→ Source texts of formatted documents
★ ★ ★ ★ ★

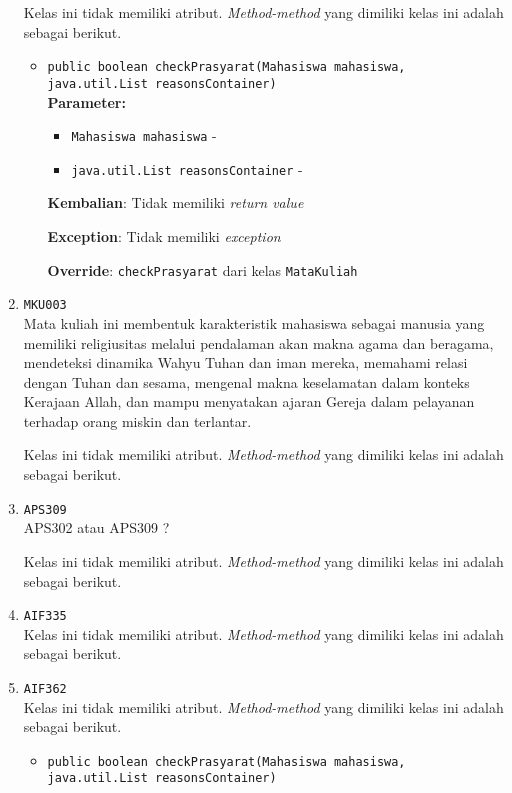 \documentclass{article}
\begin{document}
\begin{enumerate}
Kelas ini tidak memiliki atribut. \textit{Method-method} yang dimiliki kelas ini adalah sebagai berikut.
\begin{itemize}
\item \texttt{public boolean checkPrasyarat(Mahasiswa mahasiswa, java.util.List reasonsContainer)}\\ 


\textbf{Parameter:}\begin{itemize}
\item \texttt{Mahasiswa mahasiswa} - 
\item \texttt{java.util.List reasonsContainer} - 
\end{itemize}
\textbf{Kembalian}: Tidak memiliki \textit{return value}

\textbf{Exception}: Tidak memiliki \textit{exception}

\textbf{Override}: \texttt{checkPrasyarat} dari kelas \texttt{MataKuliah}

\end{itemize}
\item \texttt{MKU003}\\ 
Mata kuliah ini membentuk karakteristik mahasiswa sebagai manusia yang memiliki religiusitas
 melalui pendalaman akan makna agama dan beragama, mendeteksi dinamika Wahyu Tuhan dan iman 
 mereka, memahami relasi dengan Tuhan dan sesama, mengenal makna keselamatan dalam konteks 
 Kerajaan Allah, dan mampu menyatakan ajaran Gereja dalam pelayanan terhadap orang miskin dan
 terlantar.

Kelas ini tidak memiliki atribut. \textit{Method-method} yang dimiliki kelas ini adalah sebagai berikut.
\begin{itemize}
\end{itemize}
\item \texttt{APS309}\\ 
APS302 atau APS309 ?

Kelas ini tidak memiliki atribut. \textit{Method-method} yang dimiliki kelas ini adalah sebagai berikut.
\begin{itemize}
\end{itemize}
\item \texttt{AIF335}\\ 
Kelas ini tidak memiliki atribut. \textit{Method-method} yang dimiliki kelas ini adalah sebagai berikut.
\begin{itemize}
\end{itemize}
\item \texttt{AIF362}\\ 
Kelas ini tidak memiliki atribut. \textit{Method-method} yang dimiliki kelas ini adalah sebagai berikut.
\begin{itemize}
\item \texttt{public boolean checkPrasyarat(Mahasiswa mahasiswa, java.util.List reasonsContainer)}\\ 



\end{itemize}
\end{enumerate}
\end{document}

★ ★ ★ ★ ★

→ PROBLEM DESCRIPTION
Copy out the data verbatim, with no pictures.

→ PROBLEM SOLUTION
 \documentclass{article}
\begin{document}
\begin{enumerate}
Kelas ini tidak memiliki atribut. \textit{Method-method} yang dimiliki kelas ini adalah sebagai berikut.
\begin{itemize}
\item \texttt{public boolean checkPrasyarat(Mahasiswa mahasiswa, java.util.List reasonsContainer)}\\ 


\textbf{Parameter:}\begin{itemize}
\item \texttt{Mahasiswa mahasiswa} - 
\item \texttt{java.util.List reasonsContainer} - 
\end{itemize}
\textbf{Kembalian}: Tidak memiliki \textit{return value}

\textbf{Exception}: Tidak memiliki \textit{exception}

\textbf{Override}: \texttt{checkPrasyarat} dari kelas \texttt{MataKuliah}

\end{itemize}
\item \texttt{MKU003}\\ 
Mata kuliah ini membentuk karakteristik mahasiswa sebagai manusia yang memiliki religiusitas
 melalui pendalaman akan makna agama dan beragama, mendeteksi dinamika Wahyu Tuhan dan iman 
 mereka, memahami relasi dengan Tuhan dan sesama, mengenal makna keselamatan dalam konteks 
 Kerajaan Allah, dan mampu menyatakan ajaran Gereja dalam pelayanan terhadap orang miskin dan
 terlantar.

Kelas ini tidak memiliki atribut. \textit{Method-method} yang dimiliki kelas ini adalah sebagai berikut.
\begin{itemize}
\end{itemize}
\item \texttt{APS309}\\ 
APS302 atau APS309 ?

Kelas ini tidak memiliki atribut. \textit{Method-method} yang dimiliki kelas ini adalah sebagai berikut.
\begin{itemize}
\end{itemize}
\item \texttt{AIF335}\\ 
Kelas ini tidak memiliki atribut. \textit{Method-method} yang dimiliki kelas ini adalah sebagai berikut.
\begin{itemize}
\end{itemize}
\item \texttt{AIF362}\\ 
Kelas ini tidak memiliki atribut. \textit{Method-method} yang dimiliki kelas ini adalah sebagai berikut.
\begin{itemize}
\item \texttt{public boolean checkPrasyarat(Mahasiswa mahasiswa, java.util.List reasonsContainer)}\\ 



\end{itemize}
\end{enumerate}
\end{document}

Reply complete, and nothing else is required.